In smaller, urban zones, there are other factors to consider. Roads, footpaths, driveways and buildings simply get in the way of this decomposition and ultimately plumbing gets clogged, byways become dangerously slippery and we have people upsetting themselves over the messy appearance of it all. Not to mention the garden beds and lawns, which, if covered in leaves, are soon smothered and starved of light.

Leaves must be dealt with.

Thankfully, the days of setting fire to dampish piles of raked leaves and filling the suburbs with eye-stinging smoke have disappeared. Now we have our green waste bins, which strain at the quantity of discarded foliage they are expected to carry. The green waste bins are collected and processed into compost or mulch by such organisations as Back to Earth and The Green Centre

This is the most sensible way to keep green waste out of landfill and to ultimately reduce the progress of climate change, not only by reducing the amount of methane produced when green waste is sent to landfill, but also by putting the carbon stored in the green waste back into the soil, which is the best place for it. That’s a good thing to remember when you are composting and mulching your soil. Thumbs up.

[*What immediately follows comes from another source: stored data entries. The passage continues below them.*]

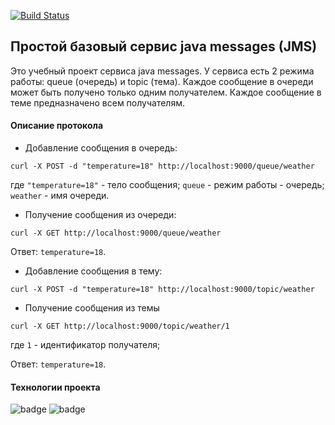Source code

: [![Build Status](https://app.travis-ci.com/velesov7493/job4j_pooh.svg?branch=master)](https://app.travis-ci.com/velesov7493/job4j_pooh)
## Простой базовый сервис java messages (JMS) ##
Это учебный проект сервиса java messages. 
У сервиса есть 2 режима работы: queue (очередь) и topic (тема).
Каждое сообщение в очереди может быть получено только одним получателем.
Каждое сообщение в теме предназначено всем получателям.

#### Описание протокола ####

+ Добавление сообщения в очередь:

`curl -X POST -d "temperature=18" http://localhost:9000/queue/weather`

где `"temperature=18"` - тело сообщения;
`queue` - режим работы - очередь;
`weather` - имя очереди.

+ Получение сообщения из очереди:

`curl -X GET http://localhost:9000/queue/weather`

Ответ: `temperature=18`.

+ Добавление сообщения в тему:

`curl -X POST -d "temperature=18" http://localhost:9000/topic/weather`

+ Получение сообщения из темы

`curl -X GET http://localhost:9000/topic/weather/1`

где `1` - идентификатор получателя;

Ответ: `temperature=18`.

#### Технологии проекта ####

![badge](https://img.shields.io/badge/Java-14-green)
![badge](https://img.shields.io/badge/Maven-3.6-green)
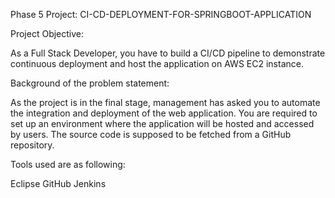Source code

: Phase 5 Project: CI-CD-DEPLOYMENT-FOR-SPRINGBOOT-APPLICATION

Project Objective:

As a Full Stack Developer, you have to build a CI/CD pipeline to demonstrate continuous deployment and host the application on AWS EC2 instance.

Background of the problem statement:

As the project is in the final stage, management has asked you to automate the integration and deployment of the web application. You are required to set up an environment where the application will be hosted and accessed by users. The source code is supposed to be fetched from a GitHub repository.

Tools used are as following:

Eclipse GitHub Jenkins
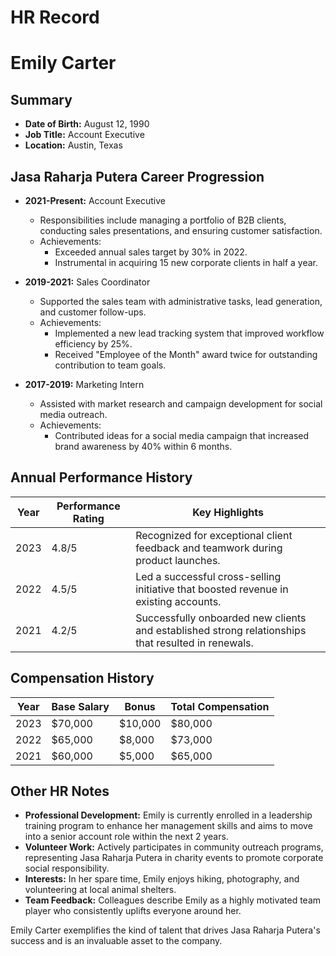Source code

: # HR Record

# Emily Carter

## Summary
- **Date of Birth:** August 12, 1990  
- **Job Title:** Account Executive  
- **Location:** Austin, Texas  

## Jasa Raharja Putera Career Progression
- **2021-Present:** Account Executive  
  - Responsibilities include managing a portfolio of B2B clients, conducting sales presentations, and ensuring customer satisfaction.  
  - Achievements: 
    - Exceeded annual sales target by 30% in 2022.
    - Instrumental in acquiring 15 new corporate clients in half a year.
  
- **2019-2021:** Sales Coordinator  
  - Supported the sales team with administrative tasks, lead generation, and customer follow-ups.
  - Achievements:
    - Implemented a new lead tracking system that improved workflow efficiency by 25%.  
    - Received "Employee of the Month" award twice for outstanding contribution to team goals.  

- **2017-2019:** Marketing Intern  
  - Assisted with market research and campaign development for social media outreach.  
  - Achievements:  
    - Contributed ideas for a social media campaign that increased brand awareness by 40% within 6 months.  

## Annual Performance History
| Year | Performance Rating | Key Highlights |
|------|--------------------|----------------|
| 2023 | 4.8/5              | Recognized for exceptional client feedback and teamwork during product launches. |
| 2022 | 4.5/5              | Led a successful cross-selling initiative that boosted revenue in existing accounts. |
| 2021 | 4.2/5              | Successfully onboarded new clients and established strong relationships that resulted in renewals. |

## Compensation History
| Year | Base Salary | Bonus         | Total Compensation |
|------|-------------|---------------|--------------------|
| 2023 | $70,000     | $10,000       | $80,000            |
| 2022 | $65,000     | $8,000        | $73,000            |
| 2021 | $60,000     | $5,000        | $65,000            |

## Other HR Notes
- **Professional Development:** Emily is currently enrolled in a leadership training program to enhance her management skills and aims to move into a senior account role within the next 2 years.  
- **Volunteer Work:** Actively participates in community outreach programs, representing Jasa Raharja Putera in charity events to promote corporate social responsibility.  
- **Interests:** In her spare time, Emily enjoys hiking, photography, and volunteering at local animal shelters.  
- **Team Feedback:** Colleagues describe Emily as a highly motivated team player who consistently uplifts everyone around her.  

Emily Carter exemplifies the kind of talent that drives Jasa Raharja Putera's success and is an invaluable asset to the company.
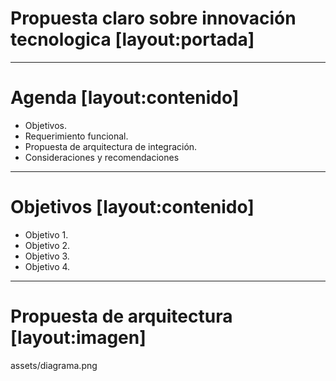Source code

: # Propuesta claro sobre innovación tecnologica [layout:portada]
---

# Agenda [layout:contenido]
- Objetivos. 
- Requerimiento funcional. 
- Propuesta de arquitectura de integración. 
- Consideraciones y recomendaciones
---

# Objetivos [layout:contenido]
- Objetivo 1. 
- Objetivo 2. 
- Objetivo 3. 
- Objetivo 4. 
---

# Propuesta de arquitectura [layout:imagen]
assets/diagrama.png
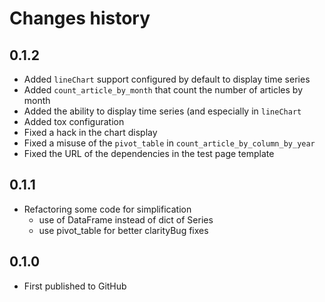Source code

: # Changes history

## 0.1.2

- Added `lineChart` support configured by default to display time series
- Added `count_article_by_month` that count the number of articles by month
- Added the ability to display time series (and especially in `lineChart`
- Added tox configuration
- Fixed a hack in the chart display
- Fixed a misuse of the `pivot_table` in `count_article_by_column_by_year` 
- Fixed the URL of the dependencies in the test page template

## 0.1.1

- Refactoring some code for simplification
    - use of DataFrame instead of dict of Series
    - use pivot_table for better clarityBug fixes
  
## 0.1.0

- First published to GitHub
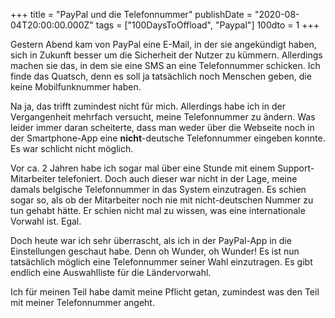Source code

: +++
title = "PayPal und die Telefonnummer"
publishDate = "2020-08-04T20:00:00.000Z"
tags = ["100DaysToOffload", "Paypal"]
100dto = 1
+++

Gestern Abend kam von PayPal eine E-Mail, in der sie angekündigt haben, sich in Zukunft besser um die Sicherheit der Nutzer zu kümmern. Allerdings machen sie das, in dem sie eine SMS an eine Telefonnummer schicken. Ich finde das Quatsch, denn es soll ja tatsächlich noch Menschen geben, die keine Mobilfunknummer haben.

Na ja, das trifft zumindest nicht für mich. Allerdings habe ich in der Vergangenheit mehrfach versucht, meine Telefonnummer zu ändern. Was leider immer daran scheiterte, dass man weder über die Webseite noch in der Smartphone-App eine **nicht**-deutsche Telefonnummer eingeben konnte. Es war schlicht nicht möglich.

Vor ca. 2 Jahren habe ich sogar mal über eine Stunde mit einem Support-Mitarbeiter telefoniert. Doch auch dieser war nicht in der Lage, meine damals belgische Telefonnummer in das System einzutragen. Es schien sogar so, als ob der Mitarbeiter noch nie mit nicht-deutschen Nummer zu tun gehabt hätte. Er schien nicht mal zu wissen, was eine internationale Vorwahl ist. Egal.

Doch heute war ich sehr überrascht, als ich in der PayPal-App in die Einstellungen geschaut habe. Denn oh Wunder, oh Wunder! Es ist nun tatsächlich möglich eine Telefonnummer seiner Wahl einzutragen. Es gibt endlich eine Auswahlliste für die Ländervorwahl.

Ich für meinen Teil habe damit meine Pflicht getan, zumindest was den Teil mit meiner Telefonnummer angeht.
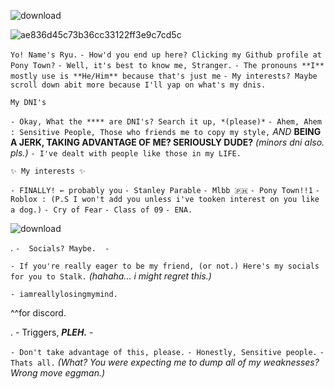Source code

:  ![download](https://github.com/user-attachments/assets/a05f6466-4d7b-4e15-94af-8668c173d2be)



![ae836d45c73b36cc33122ff3e9c7cd5c](https://github.com/user-attachments/assets/57febc0f-58fc-4b8d-95cd-9653dc62e375)
 
 `Yo! Name's Ryu.`
`- How'd you end up here? Clicking my Github profile at Pony Town?`
`- Well, it's best to know me, Stranger.`
`- The pronouns **I** mostly use is **He/Him** because that's just me`
`- My interests? Maybe scroll down abit more because I'll yap on what's my dnis.`

  `My DNI's`

`- Okay, What the **** are DNI's? Search it up, *(please)*`
`- Ahem, Ahem : Sensitive People, Those who friends me to copy my style,` *AND* **BEING A JERK, TAKING ADVANTAGE OF ME? SERIOUSLY DUDE?**
*(minors dni also. pls.)*
`- I've dealt with people like those in my LIFE.`

`✨ My interests ✨`

`- FINALLY! ← probably you`
`- Stanley Parable`
`- Mlbb 🇵🇭`
`- Pony Town!!1`
`- Roblox : (P.S I won't add you unless i've tooken interest on you like a dog.)`
`- Cry of Fear`
`- Class of 09`
`- ENA. `

![download](https://github.com/user-attachments/assets/a05f6466-4d7b-4e15-94af-8668c173d2be)

.												`-  Socials? Maybe.  -`

`- If you're really eager to be my friend, (or not.) Here's my socials for you to Stalk.` *(hahaha... i might regret this.)*

`- iamreallylosingmymind.`
  
  ^^for discord.

   .                                             - Triggers, ***PLEH.*** -

`- Don't take advantage of this, please.`
`- Honestly, Sensitive people.`
`- Thats all.`
 *(What? You were expecting me to dump
 all of my weaknesses? Wrong move eggman.)*
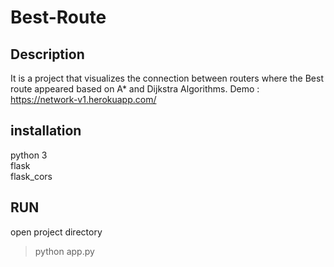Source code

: # Best-Route
## Description
It is a project that visualizes the connection between routers where the Best route appeared  based on A* and Dijkstra Algorithms.
Demo : https://network-v1.herokuapp.com/
## installation
python 3 <br>
flask <br>
flask_cors <br>
  
## RUN
open project directory
> python app.py

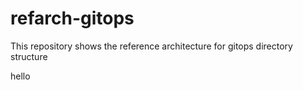 # refarch-gitops

This repository shows the reference architecture for gitops directory structure

hello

If you don’t have access to  green waste collection or you want to cut out the middleman, there are a couple of options available:

  1. Run over the fallen leaves with the lawn mower and mulch them up a bit and compost them (the lawn clippings make up nitrogen rich ‘green’ component of the compost: the leaves, the ‘brown’). I make temporary piles of this impromptu compost at the back of shrubberies. Low and long piles that break down quietly while no one is noticing. Although, like with all compost, turning it regularly will speed up the process.
  2. Another option is to create leafmould. You might have the space to rig up a leaf cage (four star pickets and some old chicken wire will do the trick or a ring of stiff wire mesh) where you pile up the leaves and let them sit for twelve months or more to break down into a humus rich supplement for your garden.